* [Activity]: Your reply should hold exactly the lines from the one that contains "是聲學片段的標注，而 $C(t, x)$" through the end of the data. Repeat them word for word.

* [Extracted entries]:
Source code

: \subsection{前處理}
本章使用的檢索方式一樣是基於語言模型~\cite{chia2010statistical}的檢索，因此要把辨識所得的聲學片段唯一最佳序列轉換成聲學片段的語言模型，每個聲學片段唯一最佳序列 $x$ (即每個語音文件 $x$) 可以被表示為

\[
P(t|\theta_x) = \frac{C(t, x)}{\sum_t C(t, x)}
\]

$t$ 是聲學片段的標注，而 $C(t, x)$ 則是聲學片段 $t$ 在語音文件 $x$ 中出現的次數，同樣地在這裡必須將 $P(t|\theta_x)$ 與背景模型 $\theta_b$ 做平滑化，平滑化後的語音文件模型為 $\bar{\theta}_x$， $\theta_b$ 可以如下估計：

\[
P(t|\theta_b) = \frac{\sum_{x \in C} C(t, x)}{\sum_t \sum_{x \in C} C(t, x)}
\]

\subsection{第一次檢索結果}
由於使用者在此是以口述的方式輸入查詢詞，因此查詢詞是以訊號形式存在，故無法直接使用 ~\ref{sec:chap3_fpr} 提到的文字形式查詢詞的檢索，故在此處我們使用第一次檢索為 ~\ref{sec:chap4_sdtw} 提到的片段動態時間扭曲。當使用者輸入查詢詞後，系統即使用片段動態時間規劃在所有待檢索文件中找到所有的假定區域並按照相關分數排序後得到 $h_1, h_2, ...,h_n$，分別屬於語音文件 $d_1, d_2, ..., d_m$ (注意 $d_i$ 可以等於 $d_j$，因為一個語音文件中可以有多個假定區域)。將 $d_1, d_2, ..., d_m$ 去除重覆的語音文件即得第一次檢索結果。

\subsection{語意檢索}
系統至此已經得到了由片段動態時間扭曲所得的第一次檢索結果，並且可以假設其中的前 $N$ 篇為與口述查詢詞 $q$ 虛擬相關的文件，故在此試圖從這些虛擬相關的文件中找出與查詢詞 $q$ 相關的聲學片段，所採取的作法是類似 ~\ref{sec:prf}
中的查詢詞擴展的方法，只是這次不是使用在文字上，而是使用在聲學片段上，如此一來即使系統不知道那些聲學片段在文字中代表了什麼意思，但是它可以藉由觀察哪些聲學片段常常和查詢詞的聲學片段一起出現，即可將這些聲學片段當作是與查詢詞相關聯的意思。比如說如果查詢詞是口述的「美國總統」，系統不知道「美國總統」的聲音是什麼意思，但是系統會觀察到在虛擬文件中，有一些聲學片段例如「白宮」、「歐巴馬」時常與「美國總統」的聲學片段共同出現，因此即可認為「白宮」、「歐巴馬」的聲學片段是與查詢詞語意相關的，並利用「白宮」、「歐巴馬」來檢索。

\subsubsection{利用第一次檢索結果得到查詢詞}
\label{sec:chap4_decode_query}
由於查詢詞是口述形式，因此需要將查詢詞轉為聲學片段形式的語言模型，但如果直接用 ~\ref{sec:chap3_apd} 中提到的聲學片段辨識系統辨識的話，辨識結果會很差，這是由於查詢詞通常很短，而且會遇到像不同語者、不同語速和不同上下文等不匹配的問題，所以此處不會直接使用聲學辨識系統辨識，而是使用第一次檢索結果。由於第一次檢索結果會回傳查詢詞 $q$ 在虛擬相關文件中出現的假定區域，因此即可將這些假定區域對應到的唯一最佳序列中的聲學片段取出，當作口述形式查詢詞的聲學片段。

* [Output of the task]:
$t$ 是聲學片段的標注，而 $C(t, x)$ 則是聲學片段 $t$ 在語音文件 $x$ 中出現的次數，同樣地在這裡必須將 $P(t|\theta_x)$ 與背景模型 $\theta_b$ 做平滑化，平滑化後的語音文件模型為 $\bar{\theta}_x$， $\theta_b$ 可以如下估計：

\[
P(t|\theta_b) = \frac{\sum_{x \in C} C(t, x)}{\sum_t \sum_{x \in C} C(t, x)}
\]

\subsection{第一次檢索結果}
由於使用者在此是以口述的方式輸入查詢詞，因此查詢詞是以訊號形式存在，故無法直接使用 ~\ref{sec:chap3_fpr} 提到的文字形式查詢詞的檢索，故在此處我們使用第一次檢索為 ~\ref{sec:chap4_sdtw} 提到的片段動態時間扭曲。當使用者輸入查詢詞後，系統即使用片段動態時間規劃在所有待檢索文件中找到所有的假定區域並按照相關分數排序後得到 $h_1, h_2, ...,h_n$，分別屬於語音文件 $d_1, d_2, ..., d_m$ (注意 $d_i$ 可以等於 $d_j$，因為一個語音文件中可以有多個假定區域)。將 $d_1, d_2, ..., d_m$ 去除重覆的語音文件即得第一次檢索結果。

\subsection{語意檢索}
系統至此已經得到了由片段動態時間扭曲所得的第一次檢索結果，並且可以假設其中的前 $N$ 篇為與口述查詢詞 $q$ 虛擬相關的文件，故在此試圖從這些虛擬相關的文件中找出與查詢詞 $q$ 相關的聲學片段，所採取的作法是類似 ~\ref{sec:prf}
中的查詢詞擴展的方法，只是這次不是使用在文字上，而是使用在聲學片段上，如此一來即使系統不知道那些聲學片段在文字中代表了什麼意思，但是它可以藉由觀察哪些聲學片段常常和查詢詞的聲學片段一起出現，即可將這些聲學片段當作是與查詢詞相關聯的意思。比如說如果查詢詞是口述的「美國總統」，系統不知道「美國總統」的聲音是什麼意思，但是系統會觀察到在虛擬文件中，有一些聲學片段例如「白宮」、「歐巴馬」時常與「美國總統」的聲學片段共同出現，因此即可認為「白宮」、「歐巴馬」的聲學片段是與查詢詞語意相關的，並利用「白宮」、「歐巴馬」來檢索。

\subsubsection{利用第一次檢索結果得到查詢詞}
\label{sec:chap4_decode_query}
由於查詢詞是口述形式，因此需要將查詢詞轉為聲學片段形式的語言模型，但如果直接用 ~\ref{sec:chap3_apd} 中提到的聲學片段辨識系統辨識的話，辨識結果會很差，這是由於查詢詞通常很短，而且會遇到像不同語者、不同語速和不同上下文等不匹配的問題，所以此處不會直接使用聲學辨識系統辨識，而是使用第一次檢索結果。由於第一次檢索結果會回傳查詢詞 $q$ 在虛擬相關文件中出現的假定區域，因此即可將這些假定區域對應到的唯一最佳序列中的聲學片段取出，當作口述形式查詢詞的聲學片段。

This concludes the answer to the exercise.